Une image tirée du film de Sergueï Eisenstein Le Cuirassé Potemkine. L'une des scènes les plus reconnaissables est celle de la prise de vue de la foule sur les escaliers du boulevard Nikolaïevski.

Les fondateurs de l'école du montage (principalement autour de groupes tels que Proletkoult ou le Front de gauche des arts) étaient souvent des théoriciens actifs du cinéma ou de l'art en général. Malgré quelques divergences, leur attitude générale consistait à souligner le rôle du montage, qu'ils considéraient comme la base de la cinématographie et le moyen d'expression qui influence le plus les émotions du spectateur[5]. En tant que théoriciens, ils sont arrivés à cette méthode en tirant des leçons de la réalisation de leurs propres films (par exemple l'effet Koulechov) et d'études analytiques sur le cinéma, le théâtre et la littérature, en remontant jusqu'à la culture américaine et même japonaise[6],[7].

Malgré les thèmes explicitement propagandistes de la plupart des films de l'école soviétique de montage, ce mouvement est formellement classé comme avant-gardiste.
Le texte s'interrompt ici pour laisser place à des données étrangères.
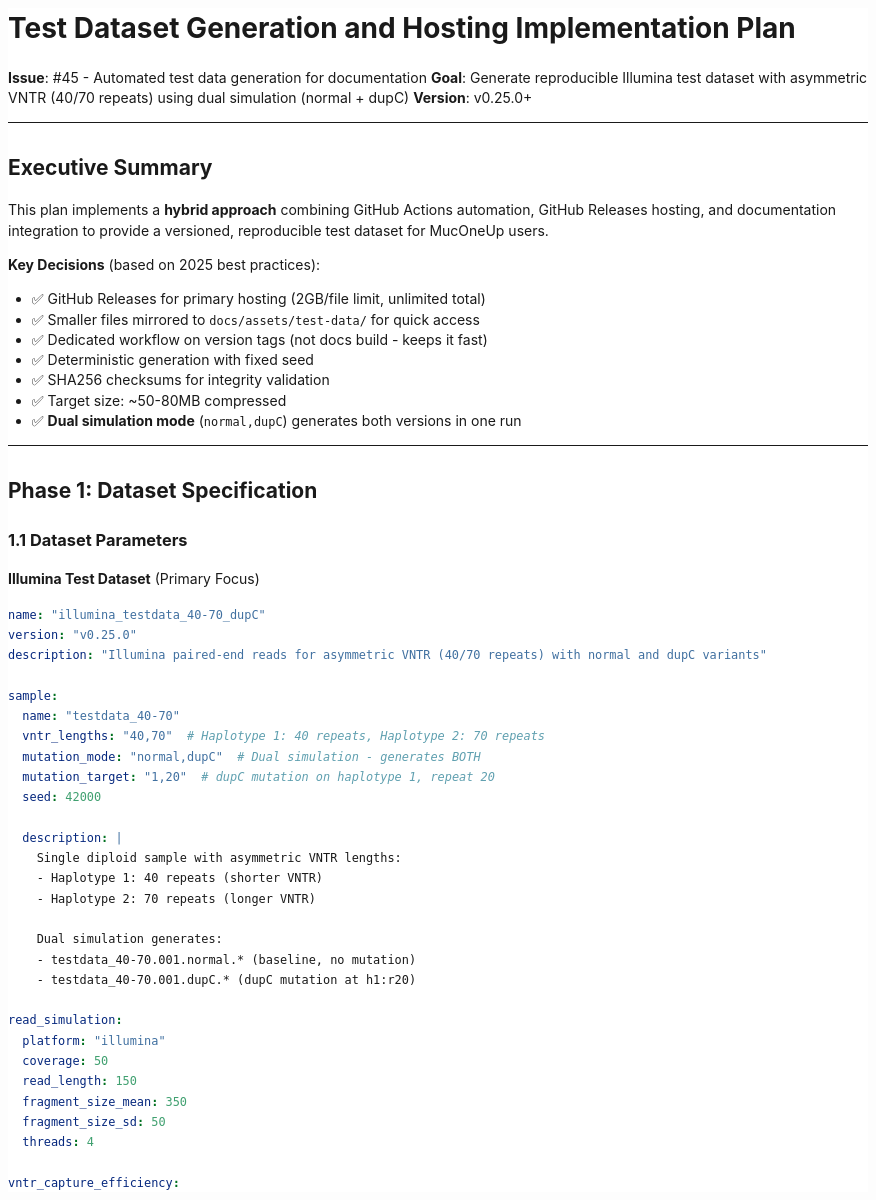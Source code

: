 # Test Dataset Generation and Hosting Implementation Plan

**Issue**: #45 - Automated test data generation for documentation
**Goal**: Generate reproducible Illumina test dataset with asymmetric VNTR (40/70 repeats) using dual simulation (normal + dupC)
**Version**: v0.25.0+

---

## Executive Summary

This plan implements a **hybrid approach** combining GitHub Actions automation, GitHub Releases hosting, and documentation integration to provide a versioned, reproducible test dataset for MucOneUp users.

**Key Decisions** (based on 2025 best practices):
- ✅ GitHub Releases for primary hosting (2GB/file limit, unlimited total)
- ✅ Smaller files mirrored to `docs/assets/test-data/` for quick access
- ✅ Dedicated workflow on version tags (not docs build - keeps it fast)
- ✅ Deterministic generation with fixed seed
- ✅ SHA256 checksums for integrity validation
- ✅ Target size: ~50-80MB compressed
- ✅ **Dual simulation mode** (`normal,dupC`) generates both versions in one run

---

## Phase 1: Dataset Specification

### 1.1 Dataset Parameters

**Illumina Test Dataset** (Primary Focus)

```yaml
name: "illumina_testdata_40-70_dupC"
version: "v0.25.0"
description: "Illumina paired-end reads for asymmetric VNTR (40/70 repeats) with normal and dupC variants"

sample:
  name: "testdata_40-70"
  vntr_lengths: "40,70"  # Haplotype 1: 40 repeats, Haplotype 2: 70 repeats
  mutation_mode: "normal,dupC"  # Dual simulation - generates BOTH
  mutation_target: "1,20"  # dupC mutation on haplotype 1, repeat 20
  seed: 42000

  description: |
    Single diploid sample with asymmetric VNTR lengths:
    - Haplotype 1: 40 repeats (shorter VNTR)
    - Haplotype 2: 70 repeats (longer VNTR)

    Dual simulation generates:
    - testdata_40-70.001.normal.* (baseline, no mutation)
    - testdata_40-70.001.dupC.* (dupC mutation at h1:r20)

read_simulation:
  platform: "illumina"
  coverage: 50
  read_length: 150
  fragment_size_mean: 350
  fragment_size_sd: 50
  threads: 4

vntr_capture_efficiency:
```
Ses adeptes étaient appréciés pour leur innovation et leurs efforts artistiques[8]. Les idées et l'esthétique des films de l'école de montage s'inspirent du futurisme et du constructivisme[8], de l'impressionnisme cinématographique français[9], de l'expressionnisme cinématographique allemand et de l'impressionnisme en peinture[10]. D'un point de vue quantitatif, ce mouvement n'a pas été la tendance dominante du cinéma soviétique, mais il a eu une influence notable sur le cinéma en Europe[11].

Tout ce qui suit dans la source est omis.